(Material provided)

"""

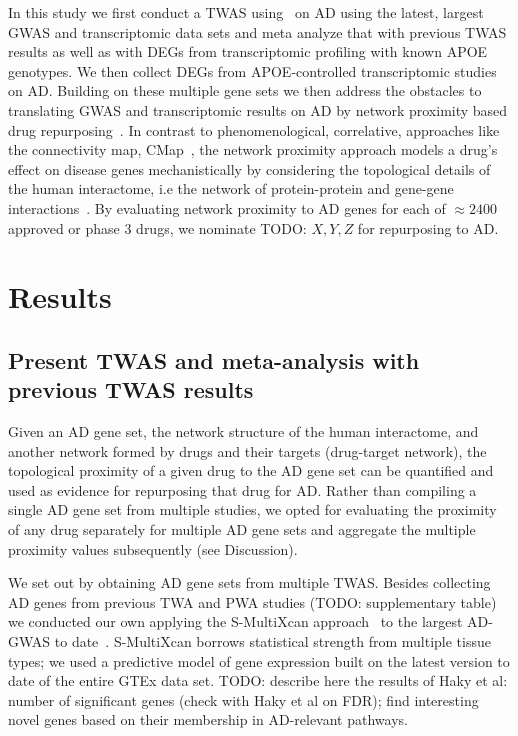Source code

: \documentclass[letterpaper]{article}
\begin{document}
In this study we first conduct a TWAS using~\citep{Barbeira2018} on AD using the
latest, largest GWAS and transcriptomic data sets and meta analyze that with
previous TWAS results as well as with DEGs from transcriptomic profiling with
known APOE genotypes.  We then collect DEGs from APOE-controlled
transcriptomic studies on AD.  Building on these multiple gene sets we then
address the obstacles to translating GWAS and transcriptomic results on AD by
network proximity based drug repurposing~\citep{Cheng2018}.  In contrast to
phenomenological, correlative, approaches like the connectivity map,
CMap~\citep{Lamb2006}, the network proximity approach models a drug's effect
on disease genes mechanistically by considering the topological details of the
human interactome, i.e the network of protein-protein and gene-gene
interactions~\citep{Guney2016,Barabasi2011}.  By evaluating network proximity
to AD genes for each of $\approx 2400$ approved or phase 3 drugs, we nominate
TODO: $X, Y, Z$ for repurposing to AD.

\section{Results}

\subsection{Present TWAS and meta-analysis with previous TWAS results}

Given an AD gene set, the network structure of the human interactome, and
another network formed by drugs and their targets (drug-target network), the
topological proximity of a given drug to the AD gene set can be
quantified\citep{Guney2016} and used as evidence for repurposing that drug for
AD.  Rather than compiling a single AD gene set from multiple studies, we
opted for evaluating the proximity of any drug separately for multiple AD gene
sets and aggregate the multiple proximity values subsequently (see
Discussion).

We set out by obtaining AD gene sets from multiple TWAS.  Besides collecting
AD genes from previous TWA and PWA studies (TODO: supplementary table) we
conducted our own applying the S-MultiXcan approach~\citep{Barbeira2018} to
the largest AD-GWAS to date~\citep{Schwartzentruber2021}.  S-MultiXcan borrows
statistical strength from multiple tissue types; we used a predictive model of
gene expression built on the latest version to date of the entire GTEx data
set.  TODO: describe here the results of Haky et al: number of significant
genes (check with Haky et al on FDR); find interesting novel genes based on
their membership in AD-relevant pathways.
\end{document}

"""

Using the data above, return every line that contains the string "latest".

latest, largest GWAS and transcriptomic data sets and meta analyze that with
gene expression built on the latest version to date of the entire GTEx data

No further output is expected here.